Sunday, September 25, 2011


We've been "in school" for only a few weeks and Norah has already read a third of the books on Sonlight's third grade reading list. I give Norah one of these books for "reading" almost everyday that we do school. She enjoys this so much, she begs to do reading almost as soon as we start lessons for the day. Each of these books is supposed to be read over a number of days, according to Sonlight's schedule, but once Norah starts a book, she usually wants to finish it in one sitting and I don't have the heart to tell her "no." Something about making my kid stop reading feels very unnatural, even wrong to me. So, at this point, I am going ahead and ordering the books I don't already have off Sonlight's forth/ fifth grade reading list so they will be here when Norah is done with the third grade list. Those books may actually be big enough to cause Norah to need to put them down and take a break before finishing them. She may actually have to learn the art of "picking up where she left off." But, I guess we will see.

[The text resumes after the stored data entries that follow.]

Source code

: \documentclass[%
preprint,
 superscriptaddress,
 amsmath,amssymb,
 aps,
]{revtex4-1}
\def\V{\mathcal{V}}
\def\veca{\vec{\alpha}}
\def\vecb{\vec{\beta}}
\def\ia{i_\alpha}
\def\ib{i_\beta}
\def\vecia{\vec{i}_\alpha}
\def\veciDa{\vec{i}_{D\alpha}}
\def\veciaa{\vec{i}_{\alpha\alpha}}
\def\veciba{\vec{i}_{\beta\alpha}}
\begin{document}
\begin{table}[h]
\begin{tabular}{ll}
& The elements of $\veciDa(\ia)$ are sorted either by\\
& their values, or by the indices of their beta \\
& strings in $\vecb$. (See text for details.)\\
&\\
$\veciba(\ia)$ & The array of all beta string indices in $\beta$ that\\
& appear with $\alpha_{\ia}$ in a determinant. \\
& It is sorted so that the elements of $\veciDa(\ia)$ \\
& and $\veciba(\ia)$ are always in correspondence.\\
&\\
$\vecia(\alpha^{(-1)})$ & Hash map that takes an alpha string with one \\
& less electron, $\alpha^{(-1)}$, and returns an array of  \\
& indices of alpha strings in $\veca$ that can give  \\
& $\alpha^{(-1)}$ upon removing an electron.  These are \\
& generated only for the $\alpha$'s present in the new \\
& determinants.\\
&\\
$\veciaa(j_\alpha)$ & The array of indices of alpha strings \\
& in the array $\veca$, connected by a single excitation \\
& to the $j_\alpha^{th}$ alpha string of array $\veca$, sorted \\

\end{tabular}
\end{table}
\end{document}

Saturday, September 24, 2011

On this side of it all
It's easy to forget
That the prophets and priests
Could only long for
What we've been given.
Your Spirit in us
Is even better than Eden.

-Veronica Boulden
We got Norah's hair cut today. I said "Yes" to bangs. She's wearing a necklace our Grand-neighbors got her for her birthday.



We mummified an apple in science class.

The apple on the left was the control. The apple on the right was mummified by covering it with a combination of baking soda and salt.

In science, we were reading about the ways people have added to everyone's knowledge of the human body over the ages. The Egyptians did minor surgeries to take out the organs out of their dead and in doing so, added to what people knew about the human body, etc. So, this project was an interesting way to demonstrate how the Ancient Egyptians preserved the bodies of their dead.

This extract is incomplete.